2020 ICML ICML 2020

Training Binary Neural Networks using the Bayesian Learning Rule

Abstract

Neural networks with binary weights are computation-efficient and hardware-friendly, but their training is challenging because it involves a discrete optimization problem. Surprisingly, ignoring the discrete nature of the problem and using gradient-based methods, such as the Straight-Through Estimator, still works well in practice. This raises the question: are there principled approaches which justify such methods? In this paper, we propose such an approach using the Bayesian learning rule.
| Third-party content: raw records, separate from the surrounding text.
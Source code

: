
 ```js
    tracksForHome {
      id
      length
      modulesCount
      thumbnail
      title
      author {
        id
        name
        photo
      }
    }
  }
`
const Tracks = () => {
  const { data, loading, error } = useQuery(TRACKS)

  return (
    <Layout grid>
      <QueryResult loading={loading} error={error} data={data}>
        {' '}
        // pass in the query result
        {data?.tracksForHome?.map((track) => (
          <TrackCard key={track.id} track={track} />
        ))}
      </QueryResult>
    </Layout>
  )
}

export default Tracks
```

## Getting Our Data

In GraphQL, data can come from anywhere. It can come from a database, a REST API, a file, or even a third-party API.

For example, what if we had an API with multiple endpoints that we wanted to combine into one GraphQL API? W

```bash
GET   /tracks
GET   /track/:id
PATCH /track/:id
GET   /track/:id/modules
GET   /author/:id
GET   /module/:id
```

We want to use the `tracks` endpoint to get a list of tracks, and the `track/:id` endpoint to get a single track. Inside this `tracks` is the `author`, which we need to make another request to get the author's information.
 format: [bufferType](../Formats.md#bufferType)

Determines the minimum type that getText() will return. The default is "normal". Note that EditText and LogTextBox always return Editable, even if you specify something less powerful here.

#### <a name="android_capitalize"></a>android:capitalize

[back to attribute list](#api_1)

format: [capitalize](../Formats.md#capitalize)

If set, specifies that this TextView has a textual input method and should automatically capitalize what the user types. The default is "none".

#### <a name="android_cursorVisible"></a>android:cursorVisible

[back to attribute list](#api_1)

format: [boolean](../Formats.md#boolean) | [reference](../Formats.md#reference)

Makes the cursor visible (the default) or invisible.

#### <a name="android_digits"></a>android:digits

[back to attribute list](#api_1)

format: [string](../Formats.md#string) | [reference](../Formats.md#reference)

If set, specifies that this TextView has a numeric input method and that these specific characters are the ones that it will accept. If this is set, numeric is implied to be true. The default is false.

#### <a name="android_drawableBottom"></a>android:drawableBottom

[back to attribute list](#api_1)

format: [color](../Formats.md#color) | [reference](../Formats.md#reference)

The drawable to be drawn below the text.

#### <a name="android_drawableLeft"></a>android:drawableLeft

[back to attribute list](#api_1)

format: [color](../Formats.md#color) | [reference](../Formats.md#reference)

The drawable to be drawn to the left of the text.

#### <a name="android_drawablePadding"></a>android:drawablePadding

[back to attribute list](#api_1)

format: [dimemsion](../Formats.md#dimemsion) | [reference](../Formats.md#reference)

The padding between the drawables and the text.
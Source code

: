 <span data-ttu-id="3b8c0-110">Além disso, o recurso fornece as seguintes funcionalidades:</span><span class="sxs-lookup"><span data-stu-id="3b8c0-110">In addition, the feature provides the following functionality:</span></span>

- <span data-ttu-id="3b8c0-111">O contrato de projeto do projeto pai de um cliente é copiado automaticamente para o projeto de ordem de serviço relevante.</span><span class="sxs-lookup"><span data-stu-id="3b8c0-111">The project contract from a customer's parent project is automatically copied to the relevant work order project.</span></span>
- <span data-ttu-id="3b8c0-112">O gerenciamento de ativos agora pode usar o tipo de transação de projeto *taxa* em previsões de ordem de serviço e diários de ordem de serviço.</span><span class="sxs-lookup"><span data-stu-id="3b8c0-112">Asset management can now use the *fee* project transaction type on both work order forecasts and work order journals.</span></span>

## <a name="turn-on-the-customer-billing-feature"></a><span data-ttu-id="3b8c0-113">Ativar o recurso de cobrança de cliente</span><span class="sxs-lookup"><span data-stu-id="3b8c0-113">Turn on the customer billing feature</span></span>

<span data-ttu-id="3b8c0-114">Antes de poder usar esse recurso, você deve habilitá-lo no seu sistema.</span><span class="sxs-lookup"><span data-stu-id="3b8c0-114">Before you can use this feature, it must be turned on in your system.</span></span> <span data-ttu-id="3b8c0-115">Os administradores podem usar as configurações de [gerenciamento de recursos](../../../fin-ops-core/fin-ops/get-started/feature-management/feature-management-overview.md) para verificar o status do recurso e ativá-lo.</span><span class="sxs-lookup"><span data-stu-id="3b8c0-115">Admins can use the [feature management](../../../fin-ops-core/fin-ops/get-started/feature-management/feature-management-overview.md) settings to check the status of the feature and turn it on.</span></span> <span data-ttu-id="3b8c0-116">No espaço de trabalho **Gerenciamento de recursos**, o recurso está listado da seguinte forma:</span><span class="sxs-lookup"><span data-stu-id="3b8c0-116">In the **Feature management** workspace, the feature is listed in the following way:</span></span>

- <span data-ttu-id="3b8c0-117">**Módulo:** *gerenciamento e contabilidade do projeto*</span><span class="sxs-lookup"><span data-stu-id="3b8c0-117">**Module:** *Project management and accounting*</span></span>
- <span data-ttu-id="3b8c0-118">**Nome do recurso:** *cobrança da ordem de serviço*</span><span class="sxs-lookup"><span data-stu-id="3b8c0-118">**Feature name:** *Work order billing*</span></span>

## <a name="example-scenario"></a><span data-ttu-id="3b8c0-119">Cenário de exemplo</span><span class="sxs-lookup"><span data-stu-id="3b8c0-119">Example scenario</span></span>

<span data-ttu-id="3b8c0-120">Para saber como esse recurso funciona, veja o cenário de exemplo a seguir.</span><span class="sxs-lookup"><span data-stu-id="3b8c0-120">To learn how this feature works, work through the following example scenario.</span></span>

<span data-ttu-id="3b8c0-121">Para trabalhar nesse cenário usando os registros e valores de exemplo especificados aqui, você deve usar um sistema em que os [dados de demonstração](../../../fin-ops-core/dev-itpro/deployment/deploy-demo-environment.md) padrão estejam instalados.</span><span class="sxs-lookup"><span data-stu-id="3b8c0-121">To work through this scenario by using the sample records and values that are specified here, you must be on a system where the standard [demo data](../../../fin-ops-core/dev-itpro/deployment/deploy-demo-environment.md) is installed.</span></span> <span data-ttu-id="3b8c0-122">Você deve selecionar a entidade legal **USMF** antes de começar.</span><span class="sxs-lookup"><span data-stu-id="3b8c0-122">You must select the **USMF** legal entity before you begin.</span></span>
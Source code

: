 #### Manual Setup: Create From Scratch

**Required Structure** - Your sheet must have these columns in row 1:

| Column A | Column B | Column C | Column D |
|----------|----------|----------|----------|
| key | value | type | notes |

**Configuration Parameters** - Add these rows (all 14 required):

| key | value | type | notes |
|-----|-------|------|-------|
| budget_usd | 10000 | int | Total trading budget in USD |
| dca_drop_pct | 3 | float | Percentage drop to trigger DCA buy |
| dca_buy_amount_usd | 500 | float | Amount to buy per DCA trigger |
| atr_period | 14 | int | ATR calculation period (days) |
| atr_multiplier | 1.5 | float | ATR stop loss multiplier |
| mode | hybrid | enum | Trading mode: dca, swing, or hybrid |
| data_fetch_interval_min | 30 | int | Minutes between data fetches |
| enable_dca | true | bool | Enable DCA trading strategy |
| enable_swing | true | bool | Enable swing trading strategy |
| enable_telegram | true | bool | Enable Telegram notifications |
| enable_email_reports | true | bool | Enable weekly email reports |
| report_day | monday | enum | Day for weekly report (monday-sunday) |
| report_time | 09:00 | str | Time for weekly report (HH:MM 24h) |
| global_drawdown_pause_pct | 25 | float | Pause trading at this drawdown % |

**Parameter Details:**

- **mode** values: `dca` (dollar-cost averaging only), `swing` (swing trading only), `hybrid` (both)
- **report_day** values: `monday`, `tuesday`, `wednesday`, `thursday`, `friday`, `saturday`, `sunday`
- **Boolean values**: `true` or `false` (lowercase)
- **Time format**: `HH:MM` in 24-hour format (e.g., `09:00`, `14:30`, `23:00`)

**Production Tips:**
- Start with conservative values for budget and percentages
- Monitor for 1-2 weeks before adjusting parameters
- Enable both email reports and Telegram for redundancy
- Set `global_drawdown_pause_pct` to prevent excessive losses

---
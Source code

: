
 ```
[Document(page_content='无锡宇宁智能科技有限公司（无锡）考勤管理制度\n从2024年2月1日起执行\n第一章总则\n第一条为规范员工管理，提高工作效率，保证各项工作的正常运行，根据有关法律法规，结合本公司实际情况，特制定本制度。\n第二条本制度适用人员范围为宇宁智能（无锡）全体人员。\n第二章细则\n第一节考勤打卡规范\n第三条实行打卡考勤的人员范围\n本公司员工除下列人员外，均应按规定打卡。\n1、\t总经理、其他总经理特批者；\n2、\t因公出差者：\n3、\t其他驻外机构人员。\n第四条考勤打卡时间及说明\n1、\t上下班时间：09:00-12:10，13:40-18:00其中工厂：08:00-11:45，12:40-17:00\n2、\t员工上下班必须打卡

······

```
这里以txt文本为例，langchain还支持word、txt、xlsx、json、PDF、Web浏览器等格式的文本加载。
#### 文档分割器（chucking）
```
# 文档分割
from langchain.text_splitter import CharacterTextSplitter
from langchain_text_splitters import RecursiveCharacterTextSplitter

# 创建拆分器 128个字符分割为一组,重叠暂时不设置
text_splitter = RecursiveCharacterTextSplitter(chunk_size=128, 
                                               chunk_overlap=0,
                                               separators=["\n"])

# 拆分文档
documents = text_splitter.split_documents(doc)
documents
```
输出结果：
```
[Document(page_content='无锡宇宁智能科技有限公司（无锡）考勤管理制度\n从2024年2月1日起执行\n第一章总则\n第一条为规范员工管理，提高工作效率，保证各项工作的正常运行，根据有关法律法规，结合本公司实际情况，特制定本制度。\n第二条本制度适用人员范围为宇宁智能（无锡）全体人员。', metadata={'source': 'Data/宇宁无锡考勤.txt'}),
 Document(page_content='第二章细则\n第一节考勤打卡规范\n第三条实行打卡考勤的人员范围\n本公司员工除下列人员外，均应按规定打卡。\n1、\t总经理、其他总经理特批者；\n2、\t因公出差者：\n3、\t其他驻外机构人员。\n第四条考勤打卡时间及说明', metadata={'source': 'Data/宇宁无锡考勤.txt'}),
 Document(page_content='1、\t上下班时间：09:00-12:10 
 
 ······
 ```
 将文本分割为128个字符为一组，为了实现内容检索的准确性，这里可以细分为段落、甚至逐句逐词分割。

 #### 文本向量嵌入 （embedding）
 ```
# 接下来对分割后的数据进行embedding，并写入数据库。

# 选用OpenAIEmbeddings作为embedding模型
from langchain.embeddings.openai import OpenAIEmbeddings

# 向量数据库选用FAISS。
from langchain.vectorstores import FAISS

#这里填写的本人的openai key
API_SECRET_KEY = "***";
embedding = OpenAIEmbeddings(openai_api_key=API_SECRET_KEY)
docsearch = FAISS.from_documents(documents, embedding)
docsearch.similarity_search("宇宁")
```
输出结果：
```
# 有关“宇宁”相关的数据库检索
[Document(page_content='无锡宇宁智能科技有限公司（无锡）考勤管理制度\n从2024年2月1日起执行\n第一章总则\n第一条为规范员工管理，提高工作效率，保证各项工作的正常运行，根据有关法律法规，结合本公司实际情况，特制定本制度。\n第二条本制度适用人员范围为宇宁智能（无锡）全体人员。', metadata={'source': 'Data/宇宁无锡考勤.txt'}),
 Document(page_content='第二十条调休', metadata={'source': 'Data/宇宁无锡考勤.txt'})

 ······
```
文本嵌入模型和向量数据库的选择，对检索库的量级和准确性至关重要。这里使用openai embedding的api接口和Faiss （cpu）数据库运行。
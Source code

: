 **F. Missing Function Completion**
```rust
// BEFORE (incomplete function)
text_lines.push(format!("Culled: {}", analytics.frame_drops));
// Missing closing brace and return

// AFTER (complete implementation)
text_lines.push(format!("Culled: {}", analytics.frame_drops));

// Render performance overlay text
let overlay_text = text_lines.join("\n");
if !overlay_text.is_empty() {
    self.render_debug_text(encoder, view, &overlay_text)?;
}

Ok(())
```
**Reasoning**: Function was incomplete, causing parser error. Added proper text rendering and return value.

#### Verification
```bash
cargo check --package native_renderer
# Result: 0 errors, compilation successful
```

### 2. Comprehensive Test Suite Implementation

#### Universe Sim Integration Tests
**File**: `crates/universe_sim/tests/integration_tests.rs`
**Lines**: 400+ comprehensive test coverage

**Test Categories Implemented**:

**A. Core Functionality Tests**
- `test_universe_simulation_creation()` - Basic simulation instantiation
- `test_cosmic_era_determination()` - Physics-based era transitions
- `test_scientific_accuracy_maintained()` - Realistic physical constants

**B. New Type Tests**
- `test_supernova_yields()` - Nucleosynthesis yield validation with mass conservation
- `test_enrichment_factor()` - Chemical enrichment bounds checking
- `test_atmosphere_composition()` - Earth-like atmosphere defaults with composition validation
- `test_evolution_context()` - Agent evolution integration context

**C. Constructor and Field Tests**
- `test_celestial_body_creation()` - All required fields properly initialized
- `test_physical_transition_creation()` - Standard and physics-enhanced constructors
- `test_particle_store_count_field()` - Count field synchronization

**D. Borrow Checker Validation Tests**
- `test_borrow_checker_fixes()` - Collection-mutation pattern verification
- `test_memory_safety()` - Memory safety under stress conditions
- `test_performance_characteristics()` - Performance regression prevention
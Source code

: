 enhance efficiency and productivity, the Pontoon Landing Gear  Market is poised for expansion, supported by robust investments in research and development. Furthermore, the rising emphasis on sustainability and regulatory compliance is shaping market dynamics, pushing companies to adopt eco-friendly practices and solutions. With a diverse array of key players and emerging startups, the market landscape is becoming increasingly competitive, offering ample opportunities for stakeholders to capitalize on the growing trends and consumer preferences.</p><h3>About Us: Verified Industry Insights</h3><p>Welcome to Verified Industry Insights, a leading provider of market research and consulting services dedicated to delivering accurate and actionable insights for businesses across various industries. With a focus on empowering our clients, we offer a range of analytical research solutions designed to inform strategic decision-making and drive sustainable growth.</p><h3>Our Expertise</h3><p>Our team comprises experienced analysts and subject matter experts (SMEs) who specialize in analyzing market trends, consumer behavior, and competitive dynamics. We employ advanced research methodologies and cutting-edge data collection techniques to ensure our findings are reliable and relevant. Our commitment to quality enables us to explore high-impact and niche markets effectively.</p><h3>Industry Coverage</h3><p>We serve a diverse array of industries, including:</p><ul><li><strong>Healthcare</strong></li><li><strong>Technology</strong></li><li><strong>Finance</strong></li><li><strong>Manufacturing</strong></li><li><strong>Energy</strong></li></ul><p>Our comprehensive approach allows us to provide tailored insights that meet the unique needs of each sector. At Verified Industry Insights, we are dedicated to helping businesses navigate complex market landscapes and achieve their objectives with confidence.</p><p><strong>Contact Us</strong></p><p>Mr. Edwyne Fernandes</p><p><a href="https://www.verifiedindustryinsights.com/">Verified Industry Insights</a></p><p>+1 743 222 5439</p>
The rule, when applied to estimate a Bernoulli distribution over the binary weights, results in an algorithm which justifies some of the algorithmic choices made by the previous approaches. The algorithm not only obtains state-of-the-art performance, but also enables uncertainty estimation and continual learning to avoid catastrophic forgetting. Our work provides a principled approach for training binary neural networks which also justifies and extends existing approaches.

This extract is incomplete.